Shawna Alston is one of our VA Young Poets in the Community, She'll be running this cool poetry workshop March 04, March 18, and April 15 (virtually/on Zoom). Check it out!
If you'd like to sign up, please fill out the Google Form here.
This past Saturday, 19 February, our College Undergraduate Winners were presented in part 2 of a 3-part program called "Changing the World, One Poem at a Time." For those of you who may have missed it, there's a recording you can view here— so proud of these young poets and their words, presence, and clear-eyed vision!
The third and final program in this series is scheduled for 2 April, Saturday, 4:00 PM EST. Links will be published closer to the date. In this program, the High School VA YPIC winners will be presented.
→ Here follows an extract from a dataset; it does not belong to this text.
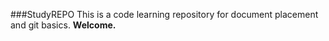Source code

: ###StudyREPO
This is a code learning repository for document placement and git basics. 
**Welcome.**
Our 24 Virginia Young Poets in the Community will be working to complete their public poetry projects on or by the end of June 2021. I'll be posting news and documentation on these as I get their updates. Stay tuned!
For Immediate Release
Contact: Luisa A. Igloria
20th Virginia Poet Laureate
vapoetlaureate2020 "at" gmail dot com
Virginia Poet Laureate Luisa A. Igloria & the Poetry Society of Virginia Announce
the 2021-2022 Young Poets in the Community Cohort
Virginia Poet Laureate Luisa A. Igloria and the Poetry Society of Virginia are pleased to announce the 2021-22 Virginia Young Poets in the Community (YPIC). The twenty-four young poets, selected from a pool of applicants from around the commonwealth, will create public poetry projects showing what matters most to them in our world today and how poetry is a tool for social engagement. YPIC is part of Luisa’s 2021 Poet Laureate Fellowship Project for the Academy of American Poets, with support from the Mellon Foundation. With the Virginia Poet Laureate, the young poets will also have the opportunity to participate in workshops, readings and/or other events highlighting their projects. The students will receive certificates and monetary awards for their work.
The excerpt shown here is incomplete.